MALATI DI AIDS: “CON LA VICINANZA SI SCONFIGGONO PAURE E SENSI DI COLPA”

Lo ha detto Ignazio Punzi, psicoterapeuta e psicologo presso la casa “Padre Monti” di Roma per malati di Aids, intervenendo questa mattina al Convegno che l’Istituto Internazionale di Teologia pastorale sanitaria ha organizzato sul tema: “Che cosa ho fatto di male?

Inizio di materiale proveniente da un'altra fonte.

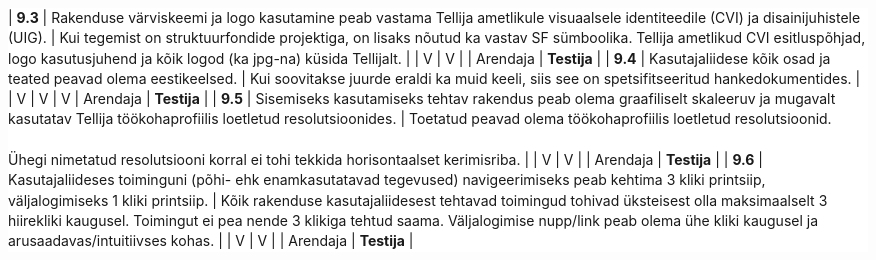 | **9.3**                                     | Rakenduse värviskeemi ja logo kasutamine peab vastama Tellija ametlikule visuaalsele identiteedile (CVI) ja disainijuhistele (UIG).                                                                                                                                                                                                                                                        | Kui tegemist on struktuurfondide projektiga, on lisaks nõutud ka vastav SF sümboolika. Tellija ametlikud CVI esitluspõhjad, logo kasutusjuhend ja kõik logod (ka jpg-na) küsida Tellijalt.                                                                                                                                                                                                                                                                                                                                                                                                                                                                                                                                                                        |                           | V                | V          |                | Arendaja                                                | **Testija**                                                                                                                                                                       |
| **9.4**                                     | Kasutajaliidese kõik osad ja teated peavad olema eestikeelsed.                                                                                                                                                                                                                                                                                                                             | Kui soovitakse juurde eraldi ka muid keeli, siis see on spetsifitseeritud hankedokumentides.                                                                                                                                                                                                                                                                                                                                                                                                                                                                                                                                                                                                                                                                      |                           | V                | V          | V              | Arendaja                                                | **Testija**                                                                                                                                                                       |
| **9.5**                                     | Sisemiseks kasutamiseks   tehtav rakendus peab olema graafiliselt skaleeruv ja mugavalt   kasutatav Tellija  töökohaprofiilis loetletud resolutsioonides.                                                                                                                                                                                                                                  | Toetatud peavad olema töökohaprofiilis loetletud resolutsioonid.<br><br>Ühegi nimetatud resolutsiooni korral ei tohi tekkida horisontaalset kerimisriba.                                                                                                                                                                                                                                                                                                                                                                                                                                                                                                                                                                                                          |                           | V                | V          |                | Arendaja                                                | **Testija**                                                                                                                                                                       |
| **9.6**                                     | Kasutajaliideses toiminguni (põhi- ehk enamkasutatavad tegevused) navigeerimiseks peab kehtima 3 kliki printsiip, väljalogimiseks 1 kliki printsiip.                                                                                                                                                                                                                                       | Kõik rakenduse kasutajaliidesest tehtavad toimingud tohivad üksteisest olla maksimaalselt 3 hiirekliki kaugusel. Toimingut ei pea nende 3 klikiga tehtud saama. Väljalogimise nupp/link peab olema ühe kliki kaugusel ja arusaadavas/intuitiivses kohas.                                                                                                                                                                                                                                                                                                                                                                                                                                                                                                          |                           | V                | V          |                | Arendaja                                                | **Testija**                                                                                                                                                                       |
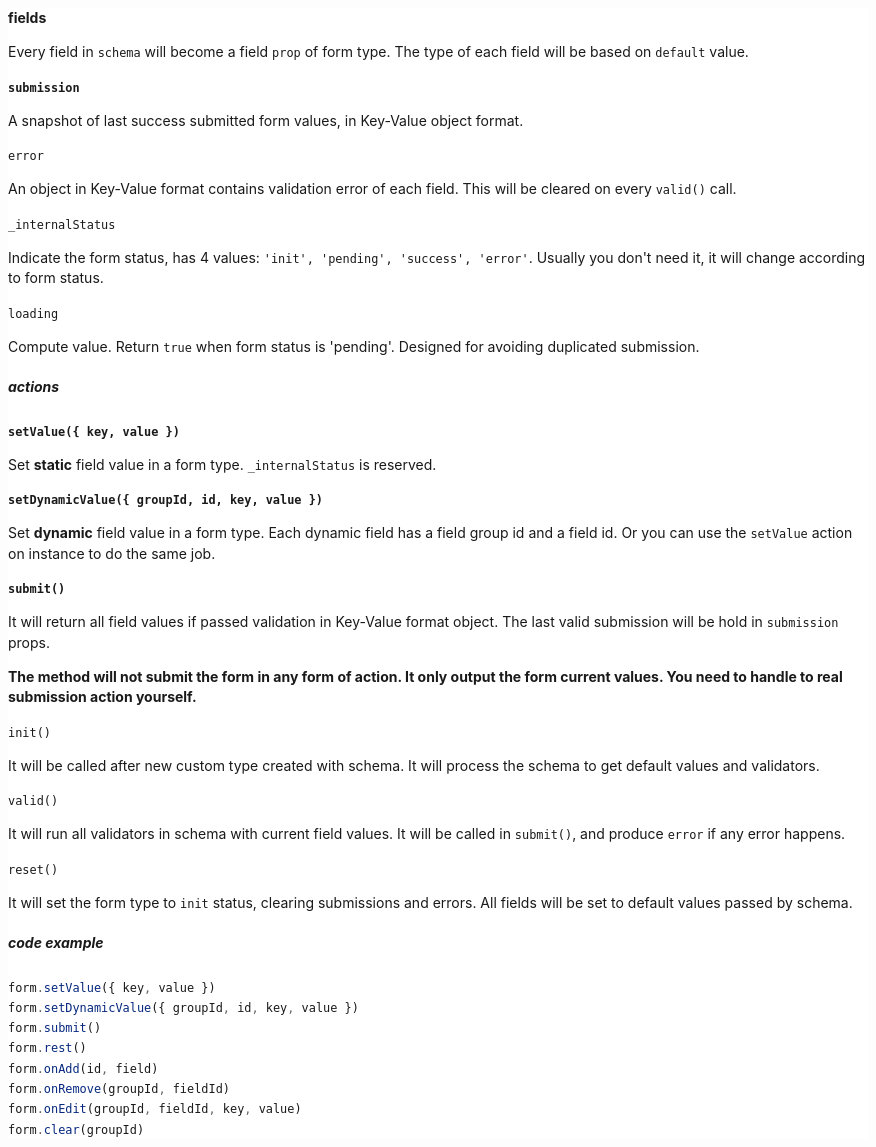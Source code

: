 **fields**

Every field in `schema` will become a field `prop` of form type. The type of each field will be based on `default` value.

**`submission`**

A snapshot of last success submitted form values, in Key-Value object format.

`error`

An object in Key-Value format contains validation error of each field. This will be cleared on every `valid()` call.

`_internalStatus`

Indicate the form status, has 4 values: `'init', 'pending', 'success', 'error'`. Usually you don't need it, it will change according to form status.

`loading`

Compute value. Return `true` when form status is 'pending'. Designed for avoiding duplicated submission.

##### actions

**`setValue({ key, value })`**

Set **static** field value in a form type. `_internalStatus` is reserved.

**`setDynamicValue({ groupId, id, key, value })`**

Set **dynamic** field value in a form type. Each dynamic field has a field group id and a field id. Or you can use the `setValue` action on instance to do the same job.

**`submit()`**

It will return all field values if passed validation in Key-Value format object. The last valid submission will be hold in `submission` props.

**The method will not submit the form in any form of action. It only output the form current values. You need to handle to real submission action yourself.**

`init()`

It will be called after new custom type created with schema. It will process the schema to get default values and validators.

`valid()`

It will run all validators in schema with current field values. It will be called in `submit()`, and produce `error` if any error happens.

`reset()`

It will set the form type to `init` status, clearing submissions and errors. All fields will be set to default values passed by schema.

##### code example

```typescript
form.setValue({ key, value })
form.setDynamicValue({ groupId, id, key, value })
form.submit()
form.rest()
form.onAdd(id, field)
form.onRemove(groupId, fieldId)
form.onEdit(groupId, fieldId, key, value)
form.clear(groupId)
```
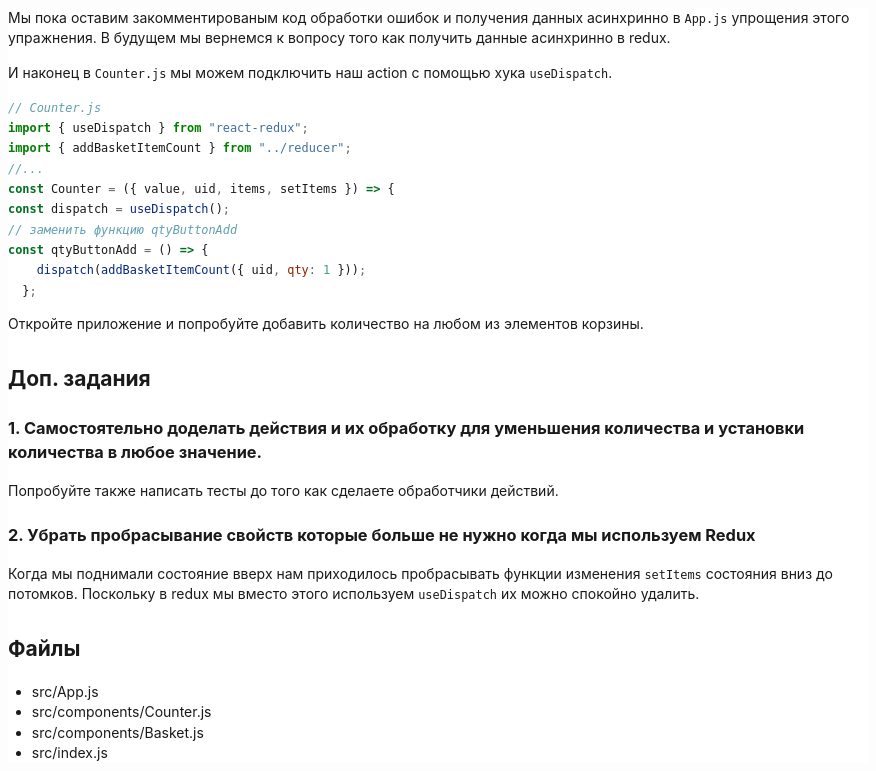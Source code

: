 Мы пока оставим закомментированым код обработки ошибок и получения данных
асинхринно в `App.js` упрощения этого упражнения. В будущем мы вернемся к
вопросу того как получить данные асинхринно в redux.

И наконец в `Counter.js` мы можем подключить наш action с помощью хука
`useDispatch`.

```jsx
// Counter.js
import { useDispatch } from "react-redux";
import { addBasketItemCount } from "../reducer";
//...
const Counter = ({ value, uid, items, setItems }) => {
const dispatch = useDispatch();
// заменить функцию qtyButtonAdd
const qtyButtonAdd = () => {
    dispatch(addBasketItemCount({ uid, qty: 1 }));
  };
```

Откройте приложение и попробуйте добавить количество на любом из элементов
корзины.

## Доп. задания

### 1. Самостоятельно доделать действия и их обработку для уменьшения количества и установки количества в любое значение.

Попробуйте также написать тесты до того как сделаете обработчики действий.

### 2. Убрать пробрасывание свойств которые больше не нужно когда мы используем Redux

Когда мы поднимали состояние вверх нам приходилось пробрасывать функции
изменения `setItems` состояния вниз до потомков. Поскольку в redux мы вместо
этого используем `useDispatch` их можно спокойно удалить.

## Файлы

- src/App.js
- src/components/Counter.js
- src/components/Basket.js
- src/index.js
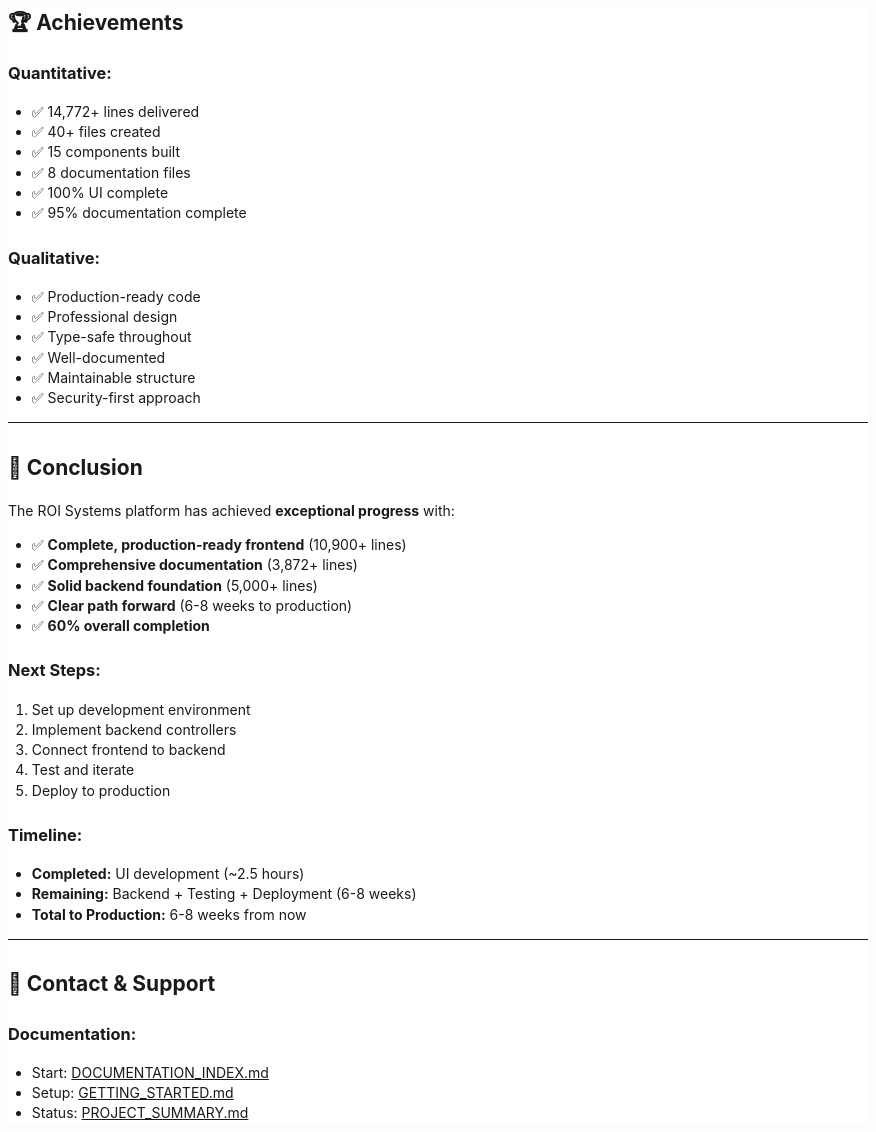 ## 🏆 Achievements

### **Quantitative:**
- ✅ 14,772+ lines delivered
- ✅ 40+ files created
- ✅ 15 components built
- ✅ 8 documentation files
- ✅ 100% UI complete
- ✅ 95% documentation complete

### **Qualitative:**
- ✅ Production-ready code
- ✅ Professional design
- ✅ Type-safe throughout
- ✅ Well-documented
- ✅ Maintainable structure
- ✅ Security-first approach

---

## 🎉 Conclusion

The ROI Systems platform has achieved **exceptional progress** with:

- ✅ **Complete, production-ready frontend** (10,900+ lines)
- ✅ **Comprehensive documentation** (3,872+ lines)
- ✅ **Solid backend foundation** (5,000+ lines)
- ✅ **Clear path forward** (6-8 weeks to production)
- ✅ **60% overall completion**

### **Next Steps:**
1. Set up development environment
2. Implement backend controllers
3. Connect frontend to backend
4. Test and iterate
5. Deploy to production

### **Timeline:**
- **Completed:** UI development (~2.5 hours)
- **Remaining:** Backend + Testing + Deployment (6-8 weeks)
- **Total to Production:** 6-8 weeks from now

---

## 📧 Contact & Support

### **Documentation:**
- Start: [DOCUMENTATION_INDEX.md](DOCUMENTATION_INDEX.md)
- Setup: [GETTING_STARTED.md](GETTING_STARTED.md)
- Status: [PROJECT_SUMMARY.md](PROJECT_SUMMARY.md)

Malattia e senso di colpa”. “Negli ultimi due decenni – ha spiegato lo psicologo – l’Aids è senz’altro l’evento che più di ogni altro ha scatenato nell’immaginario collettivo una serie di paure e forti stigmatizzazioni perché si pensava inizialmente che questa malattia, per le sue caratteristiche epidemiologiche e le sue modalità di contagio, fosse ad esclusivo appannaggio di determinate categorie di persone, come gli omosessuali e i tossicodipendenti”. Nel suo intervento, lo psicologo ha sottolineato come i malati stessi vivono i risvolti psicologici del contagio. “Anche in loro – ha detto Punzi – la malattia è vissuta con un profondo senso di colpa che a sua volta scatena il sentimento di non poter espiare pienamente questa colpa perché l’Aids, almeno al momento attuale delle conoscenze scientifiche, è un processo irreversibile”. Sono due le categorie di persone che, a parere dell’esperto, maggiormente risentono di questi sentimenti: le madri siero-positive nei confronti del figlio contagiato e i bambini non contagiati dal virus che “risentono della ‘sindrome del superstite’ e che sono portati a considerare la propria vita come frutto di una sottrazione della vita altrui”. “Paure e stigmatizzazioni – ha aggiunto lo psicologo – persistono ancora, soprattutto nelle scuole. Per superare falsi allarmismi si fa necessaria una informazione corretta sulla malattia e le sue modalità di contagio ma soprattutto il fenomeno Aids richiama oggi da parte di tutta la società il senso della vicinanza verso chi non fa parte di una ‘categoria’ ma è persona, uomo e donna, con la sua storia”.